A chaque virage, la route devient plus difficile, et c’est en roulant au pas qu’on s’enfonce dans le massif de l’Aspromonte, avec la sensation de pénétrer une terre inviolée. Bientôt, à plus de 1 000 mètres d’altitude, s’étend un grand complexe désert, qui a brièvement abrité un sanatorium au début du XXe siècle. La présence de ces bâtiments accentue l’impression d’une étrangeté vaguement inquiétante, tout comme le crucifix de Zervo, non loin de là, autour duquel plane le sentiment que l’espace et même le temps se sont subtilement modifiés.
Si on adopte le point de vue du géologue, l’Aspromonte apparaît comme l’ultime résurgence des Alpes, à la pointe sud de l’Italie. Du point de vue administratif, cette microrégion est un parc naturel depuis 1989. Le promeneur, lui, se sent un peu perdu dans cette forêt saturée de légendes brumeuses et de drames bien réels.

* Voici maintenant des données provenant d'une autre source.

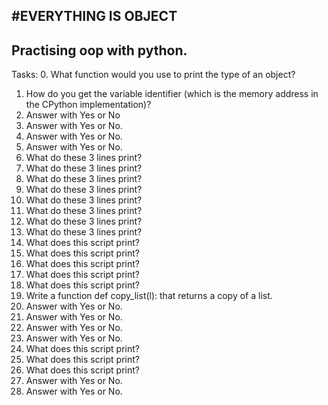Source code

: #EVERYTHING IS OBJECT
------------------------------------------------
__Practising oop with python.__
--------------------------------------------------
Tasks:
0. What function would you use to print the type of an object?
1. How do you get the variable identifier (which is the memory address in the CPython implementation)?
2. Answer with Yes or No
3. Answer with Yes or No.
4. Answer with Yes or No.
5. Answer with Yes or No.
6. What do these 3 lines print?
7. What do these 3 lines print?
8. What do these 3 lines print?
9. What do these 3 lines print?
10. What do these 3 lines print?
11. What do these 3 lines print?
12. What do these 3 lines print?
13. What do these 3 lines print?
14. What does this script print?
15. What does this script print?
16. What does this script print?
17. What does this script print?
18. What does this script print?
19. Write a function def copy_list(l): that returns a copy of a list.
20. Answer with Yes or No.
21. Answer with Yes or No.
22. Answer with Yes or No.
23. Answer with Yes or No.
24. What does this script print?
25. What does this script print?
26. What does this script print?
27. Answer with Yes or No.
28. Answer with Yes or No.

C’est ici, dans cette nature en apparence sauvage et désertée, que la ’Ndrangheta, la mafia calabraise, considérée comme la plus dangereuse structure de crime organisé au monde, prend sa source. C’est vers le sanctuaire voisin de la Madonna de Polsi, sans doute construit sur le site d’un antique temple de Perséphone, déesse des enfers et du retour du printemps, qu’elle dirige ses prières. Et c’est à l’ombre du crucifix de Zervo que furent relâchés contre rançon des dizaines de captifs, dans les années 1970-1980.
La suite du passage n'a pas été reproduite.